Added 4th October 2016

Announced yesterday, the obvious benefit of the merger between Henderson and Janus will be the scale afforded to both parties, and the necessary cost savings active managers now need to survive as passive funds gain traction.

Henderson/Janus merger raises more questions than it answers

Even with combined assets under management of $322bn (£252.3bn) – comprised of $195bn with Janus and $127bn with Henderson – the firm is still relatively small when compared with industry behemoths BlackRock, Vanguard and Fidelity, each of which runs over $3trn in AUM.

While this scale will be a clear benefit, Morningstar analyst Stephen Ellis said it remains to be seen whether the merger will have any impact on their respective fund performance in order for the combined group to remain competitive.

He said: “Both firms are facing challenges in their core markets that are unlikely to be abated by the combination, with Janus now dealing with the headwinds posed by the adoption of the Department of Labor's fiduciary rule earlier this year, and Henderson mired in the uncertainty created by the Brexit.”

Morningstar said it would likely increase the fair value estimate (FVE) of Janus Capital Group, yet retain its narrow moat rating, or assessment of economic advantage, following yesterday’s merger announcement.

The research and ratings agency has been anticipating greater industry consolidation for some time as fund groups face growing pressure on fees and operational costs, yet it noted that Janus had taken the initiative in seeking a suitable partner rather than wait for market forces to take hold.

Ellis added: “It looks like Janus, in our view, preferred to start the dance early, finding a more desirable partner that could fill in gaps in its portfolio and distribution, rather than waiting around for the stage where consolidation starts to take place for consolidation's sake.”
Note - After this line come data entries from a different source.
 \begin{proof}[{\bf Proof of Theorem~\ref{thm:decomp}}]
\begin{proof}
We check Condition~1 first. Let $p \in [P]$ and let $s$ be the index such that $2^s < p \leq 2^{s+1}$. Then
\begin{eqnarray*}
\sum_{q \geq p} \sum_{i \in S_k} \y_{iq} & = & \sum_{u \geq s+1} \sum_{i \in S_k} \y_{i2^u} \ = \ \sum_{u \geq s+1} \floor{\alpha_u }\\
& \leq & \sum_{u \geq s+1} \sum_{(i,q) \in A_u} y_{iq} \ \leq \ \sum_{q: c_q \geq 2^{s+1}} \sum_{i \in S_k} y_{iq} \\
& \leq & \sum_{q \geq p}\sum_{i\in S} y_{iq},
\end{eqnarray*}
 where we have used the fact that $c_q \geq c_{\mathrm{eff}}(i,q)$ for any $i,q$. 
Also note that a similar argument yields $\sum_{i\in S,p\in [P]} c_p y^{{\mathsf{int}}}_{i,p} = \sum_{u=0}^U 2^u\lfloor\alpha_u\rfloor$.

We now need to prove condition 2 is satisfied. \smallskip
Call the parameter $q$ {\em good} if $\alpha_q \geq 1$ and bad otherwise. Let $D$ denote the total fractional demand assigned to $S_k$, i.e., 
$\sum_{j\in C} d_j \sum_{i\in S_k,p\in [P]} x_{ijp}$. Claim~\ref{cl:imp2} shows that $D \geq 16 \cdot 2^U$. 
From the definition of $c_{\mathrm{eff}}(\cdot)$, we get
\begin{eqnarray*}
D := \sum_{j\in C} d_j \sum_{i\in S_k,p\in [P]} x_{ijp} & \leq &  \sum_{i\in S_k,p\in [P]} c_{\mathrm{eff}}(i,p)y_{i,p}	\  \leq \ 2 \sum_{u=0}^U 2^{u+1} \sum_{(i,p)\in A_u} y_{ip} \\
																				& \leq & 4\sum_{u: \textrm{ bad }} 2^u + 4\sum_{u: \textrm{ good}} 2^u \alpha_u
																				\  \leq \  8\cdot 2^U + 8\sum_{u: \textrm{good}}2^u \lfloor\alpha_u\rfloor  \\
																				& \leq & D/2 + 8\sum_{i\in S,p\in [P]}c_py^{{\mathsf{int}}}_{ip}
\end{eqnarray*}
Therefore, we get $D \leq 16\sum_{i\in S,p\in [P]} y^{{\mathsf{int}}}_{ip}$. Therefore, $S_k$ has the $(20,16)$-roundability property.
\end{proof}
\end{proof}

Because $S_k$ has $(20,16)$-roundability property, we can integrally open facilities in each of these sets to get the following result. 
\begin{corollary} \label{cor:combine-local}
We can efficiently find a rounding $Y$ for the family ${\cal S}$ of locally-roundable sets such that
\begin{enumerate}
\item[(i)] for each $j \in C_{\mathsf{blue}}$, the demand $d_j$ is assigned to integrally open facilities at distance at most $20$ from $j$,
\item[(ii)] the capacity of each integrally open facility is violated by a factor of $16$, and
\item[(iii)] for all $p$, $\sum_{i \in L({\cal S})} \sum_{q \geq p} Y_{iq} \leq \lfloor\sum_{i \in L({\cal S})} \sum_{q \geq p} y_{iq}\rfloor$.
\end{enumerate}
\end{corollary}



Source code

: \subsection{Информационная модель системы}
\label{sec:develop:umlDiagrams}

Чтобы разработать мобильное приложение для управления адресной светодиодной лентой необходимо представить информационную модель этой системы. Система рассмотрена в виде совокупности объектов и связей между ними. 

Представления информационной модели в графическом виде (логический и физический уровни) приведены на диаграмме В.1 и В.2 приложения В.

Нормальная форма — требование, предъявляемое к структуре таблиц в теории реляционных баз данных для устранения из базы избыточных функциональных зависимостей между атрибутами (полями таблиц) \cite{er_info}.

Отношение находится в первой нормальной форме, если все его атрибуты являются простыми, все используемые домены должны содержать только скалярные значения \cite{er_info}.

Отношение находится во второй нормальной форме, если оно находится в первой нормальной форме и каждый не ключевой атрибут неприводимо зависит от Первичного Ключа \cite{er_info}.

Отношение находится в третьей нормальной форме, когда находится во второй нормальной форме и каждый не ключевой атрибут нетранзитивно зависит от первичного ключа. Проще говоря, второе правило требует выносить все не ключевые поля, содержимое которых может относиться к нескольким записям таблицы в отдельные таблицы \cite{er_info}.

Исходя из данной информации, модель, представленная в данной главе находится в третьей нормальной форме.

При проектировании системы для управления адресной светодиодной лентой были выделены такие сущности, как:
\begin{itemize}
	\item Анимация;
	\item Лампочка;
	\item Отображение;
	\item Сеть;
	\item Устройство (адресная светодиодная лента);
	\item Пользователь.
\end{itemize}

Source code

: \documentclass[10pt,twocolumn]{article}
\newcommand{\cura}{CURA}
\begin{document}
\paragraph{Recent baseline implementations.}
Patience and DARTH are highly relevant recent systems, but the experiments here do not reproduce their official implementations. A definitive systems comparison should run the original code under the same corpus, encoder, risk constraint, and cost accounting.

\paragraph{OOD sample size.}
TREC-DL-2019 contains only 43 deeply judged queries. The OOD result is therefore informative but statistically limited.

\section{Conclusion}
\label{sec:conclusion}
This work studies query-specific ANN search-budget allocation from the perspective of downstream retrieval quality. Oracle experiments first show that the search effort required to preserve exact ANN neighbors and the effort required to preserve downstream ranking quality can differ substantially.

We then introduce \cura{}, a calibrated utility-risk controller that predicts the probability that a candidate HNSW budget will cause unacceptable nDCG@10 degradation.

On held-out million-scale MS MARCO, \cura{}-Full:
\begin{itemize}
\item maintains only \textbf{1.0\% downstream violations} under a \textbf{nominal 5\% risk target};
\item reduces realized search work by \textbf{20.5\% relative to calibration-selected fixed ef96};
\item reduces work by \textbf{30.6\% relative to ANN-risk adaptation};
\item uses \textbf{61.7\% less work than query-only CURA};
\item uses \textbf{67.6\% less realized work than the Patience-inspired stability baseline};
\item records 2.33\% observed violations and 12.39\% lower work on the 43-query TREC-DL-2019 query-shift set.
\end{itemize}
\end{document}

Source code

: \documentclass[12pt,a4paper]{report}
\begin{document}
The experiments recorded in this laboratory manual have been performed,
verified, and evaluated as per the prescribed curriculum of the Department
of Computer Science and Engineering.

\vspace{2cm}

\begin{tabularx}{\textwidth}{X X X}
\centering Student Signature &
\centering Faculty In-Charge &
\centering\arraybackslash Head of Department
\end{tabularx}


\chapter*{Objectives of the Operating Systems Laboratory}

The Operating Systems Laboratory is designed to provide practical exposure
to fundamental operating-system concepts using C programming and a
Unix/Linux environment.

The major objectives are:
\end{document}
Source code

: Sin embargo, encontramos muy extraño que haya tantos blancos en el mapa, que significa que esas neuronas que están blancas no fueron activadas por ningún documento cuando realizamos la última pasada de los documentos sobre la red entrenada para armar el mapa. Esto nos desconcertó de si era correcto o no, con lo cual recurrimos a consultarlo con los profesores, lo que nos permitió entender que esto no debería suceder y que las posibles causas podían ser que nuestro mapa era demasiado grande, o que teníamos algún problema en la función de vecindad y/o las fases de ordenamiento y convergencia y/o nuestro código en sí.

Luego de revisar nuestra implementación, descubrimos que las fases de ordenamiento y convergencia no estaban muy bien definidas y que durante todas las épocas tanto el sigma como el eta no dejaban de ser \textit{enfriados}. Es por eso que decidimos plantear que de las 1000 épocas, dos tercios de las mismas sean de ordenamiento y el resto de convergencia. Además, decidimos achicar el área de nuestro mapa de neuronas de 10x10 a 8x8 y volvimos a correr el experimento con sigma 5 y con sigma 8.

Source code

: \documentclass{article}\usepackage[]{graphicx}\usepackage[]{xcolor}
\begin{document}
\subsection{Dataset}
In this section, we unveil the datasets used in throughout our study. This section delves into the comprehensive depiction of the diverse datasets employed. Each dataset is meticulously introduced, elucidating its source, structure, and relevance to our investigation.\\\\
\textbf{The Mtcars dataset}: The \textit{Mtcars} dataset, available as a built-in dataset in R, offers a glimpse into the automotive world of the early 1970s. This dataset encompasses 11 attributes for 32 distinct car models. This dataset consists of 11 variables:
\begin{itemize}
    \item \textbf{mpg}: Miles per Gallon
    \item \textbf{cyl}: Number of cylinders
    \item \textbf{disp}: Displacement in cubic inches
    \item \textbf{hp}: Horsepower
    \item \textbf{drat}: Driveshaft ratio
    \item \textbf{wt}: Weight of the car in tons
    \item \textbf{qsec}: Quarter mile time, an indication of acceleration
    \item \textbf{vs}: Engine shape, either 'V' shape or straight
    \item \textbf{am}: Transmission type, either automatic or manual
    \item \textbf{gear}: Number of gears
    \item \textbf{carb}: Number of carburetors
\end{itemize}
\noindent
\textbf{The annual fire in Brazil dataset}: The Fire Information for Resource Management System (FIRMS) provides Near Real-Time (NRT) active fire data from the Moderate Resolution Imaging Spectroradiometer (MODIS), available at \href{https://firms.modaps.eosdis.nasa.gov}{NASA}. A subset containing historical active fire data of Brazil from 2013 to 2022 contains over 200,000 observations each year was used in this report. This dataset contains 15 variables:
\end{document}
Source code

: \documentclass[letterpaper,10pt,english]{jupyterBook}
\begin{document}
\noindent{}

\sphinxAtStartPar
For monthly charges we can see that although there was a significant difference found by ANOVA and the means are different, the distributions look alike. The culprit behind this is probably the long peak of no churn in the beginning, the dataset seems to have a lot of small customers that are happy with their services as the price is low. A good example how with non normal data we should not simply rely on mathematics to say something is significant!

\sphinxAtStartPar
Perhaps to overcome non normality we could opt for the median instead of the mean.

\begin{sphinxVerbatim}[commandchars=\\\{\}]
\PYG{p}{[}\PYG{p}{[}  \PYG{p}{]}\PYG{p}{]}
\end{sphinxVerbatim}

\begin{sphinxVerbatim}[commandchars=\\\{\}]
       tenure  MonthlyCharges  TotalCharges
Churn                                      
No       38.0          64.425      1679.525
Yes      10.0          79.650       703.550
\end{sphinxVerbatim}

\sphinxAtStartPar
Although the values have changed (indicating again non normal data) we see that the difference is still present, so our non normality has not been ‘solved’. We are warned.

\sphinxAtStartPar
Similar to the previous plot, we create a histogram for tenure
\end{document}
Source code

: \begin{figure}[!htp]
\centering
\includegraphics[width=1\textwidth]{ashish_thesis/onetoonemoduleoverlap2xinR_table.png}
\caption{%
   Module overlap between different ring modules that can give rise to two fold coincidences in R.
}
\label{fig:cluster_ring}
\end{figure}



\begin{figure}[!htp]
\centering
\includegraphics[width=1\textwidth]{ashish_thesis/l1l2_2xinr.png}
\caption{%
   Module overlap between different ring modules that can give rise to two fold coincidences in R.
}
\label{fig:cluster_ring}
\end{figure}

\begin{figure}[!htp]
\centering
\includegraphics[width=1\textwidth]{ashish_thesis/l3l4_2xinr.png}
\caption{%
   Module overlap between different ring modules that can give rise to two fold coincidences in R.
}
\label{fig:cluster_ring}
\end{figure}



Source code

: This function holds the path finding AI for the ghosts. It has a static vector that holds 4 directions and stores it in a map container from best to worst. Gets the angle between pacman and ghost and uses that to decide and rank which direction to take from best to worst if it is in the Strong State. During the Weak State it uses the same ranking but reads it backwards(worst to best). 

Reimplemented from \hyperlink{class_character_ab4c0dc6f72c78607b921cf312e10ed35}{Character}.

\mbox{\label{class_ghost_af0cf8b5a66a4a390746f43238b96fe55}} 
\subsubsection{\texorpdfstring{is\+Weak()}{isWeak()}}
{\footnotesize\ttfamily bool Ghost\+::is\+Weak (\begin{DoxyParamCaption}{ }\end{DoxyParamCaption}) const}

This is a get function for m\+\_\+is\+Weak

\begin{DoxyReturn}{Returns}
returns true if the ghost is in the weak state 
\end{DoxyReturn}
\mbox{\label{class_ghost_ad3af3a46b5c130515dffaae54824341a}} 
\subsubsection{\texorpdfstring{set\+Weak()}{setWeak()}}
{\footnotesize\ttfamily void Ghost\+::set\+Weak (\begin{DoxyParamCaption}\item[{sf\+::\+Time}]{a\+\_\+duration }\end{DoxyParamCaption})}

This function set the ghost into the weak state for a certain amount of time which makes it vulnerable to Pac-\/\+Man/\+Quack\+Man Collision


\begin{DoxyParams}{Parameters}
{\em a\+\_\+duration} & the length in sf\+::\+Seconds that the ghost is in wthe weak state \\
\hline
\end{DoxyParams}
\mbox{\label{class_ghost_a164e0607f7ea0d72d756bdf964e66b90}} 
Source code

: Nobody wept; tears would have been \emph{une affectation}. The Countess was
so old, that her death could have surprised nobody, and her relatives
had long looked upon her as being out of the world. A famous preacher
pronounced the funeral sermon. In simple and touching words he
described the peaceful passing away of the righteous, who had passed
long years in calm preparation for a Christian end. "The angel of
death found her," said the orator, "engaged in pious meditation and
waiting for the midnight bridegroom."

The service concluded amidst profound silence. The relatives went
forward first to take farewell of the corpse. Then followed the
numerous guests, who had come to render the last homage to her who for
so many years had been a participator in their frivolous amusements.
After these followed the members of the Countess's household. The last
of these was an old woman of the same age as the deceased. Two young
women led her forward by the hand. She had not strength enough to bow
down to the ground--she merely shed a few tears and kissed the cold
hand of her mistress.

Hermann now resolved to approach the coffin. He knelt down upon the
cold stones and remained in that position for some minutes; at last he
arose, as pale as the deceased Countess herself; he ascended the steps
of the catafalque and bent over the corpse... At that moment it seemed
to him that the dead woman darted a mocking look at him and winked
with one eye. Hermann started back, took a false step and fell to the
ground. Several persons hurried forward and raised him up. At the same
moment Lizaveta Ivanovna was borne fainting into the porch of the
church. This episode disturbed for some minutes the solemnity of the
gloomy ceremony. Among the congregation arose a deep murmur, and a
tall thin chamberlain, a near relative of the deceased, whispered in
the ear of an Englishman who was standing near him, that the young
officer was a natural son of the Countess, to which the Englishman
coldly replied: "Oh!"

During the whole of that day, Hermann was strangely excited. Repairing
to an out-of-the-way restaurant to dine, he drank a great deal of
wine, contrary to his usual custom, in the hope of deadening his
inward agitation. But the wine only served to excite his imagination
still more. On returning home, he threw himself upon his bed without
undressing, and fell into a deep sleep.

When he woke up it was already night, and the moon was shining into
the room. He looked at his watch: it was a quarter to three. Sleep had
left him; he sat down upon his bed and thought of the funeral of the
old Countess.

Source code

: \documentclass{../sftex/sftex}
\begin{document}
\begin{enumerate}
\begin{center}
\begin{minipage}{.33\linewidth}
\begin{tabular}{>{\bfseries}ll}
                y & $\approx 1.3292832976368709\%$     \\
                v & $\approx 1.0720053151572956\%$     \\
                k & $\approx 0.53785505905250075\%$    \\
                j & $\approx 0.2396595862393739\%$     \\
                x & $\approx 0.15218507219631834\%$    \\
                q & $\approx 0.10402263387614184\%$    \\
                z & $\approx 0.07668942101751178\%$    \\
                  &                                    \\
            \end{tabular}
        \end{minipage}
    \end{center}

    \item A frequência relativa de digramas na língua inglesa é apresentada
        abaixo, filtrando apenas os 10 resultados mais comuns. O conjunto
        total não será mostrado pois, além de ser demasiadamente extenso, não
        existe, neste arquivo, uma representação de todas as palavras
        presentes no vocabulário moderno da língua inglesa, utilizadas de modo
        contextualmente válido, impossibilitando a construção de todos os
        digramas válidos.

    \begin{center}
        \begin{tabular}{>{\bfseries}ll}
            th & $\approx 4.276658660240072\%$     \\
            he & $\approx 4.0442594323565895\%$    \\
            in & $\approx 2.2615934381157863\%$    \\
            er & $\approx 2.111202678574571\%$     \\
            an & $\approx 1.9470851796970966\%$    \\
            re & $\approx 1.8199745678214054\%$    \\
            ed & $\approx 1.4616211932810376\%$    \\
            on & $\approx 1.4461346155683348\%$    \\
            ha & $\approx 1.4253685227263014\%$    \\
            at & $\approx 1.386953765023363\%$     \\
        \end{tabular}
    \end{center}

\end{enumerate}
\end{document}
On Henderson, Ellis said: “We assign a narrow moat rating to Henderson. We believe strong competitive advantages underpin the company's narrow economic moat. Henderson's competitive advantages include a large sticky customer base, meaningful customer switching costs and a solid brand.”

One of Europe’s largest investment managers, the company has an acquisitive track record. In April 2009, it added £8.1bn to AUM through the purchase of New Star Asset Management, followed by acquiring Gartmore in April 2011, boosting assets by £15.7bn.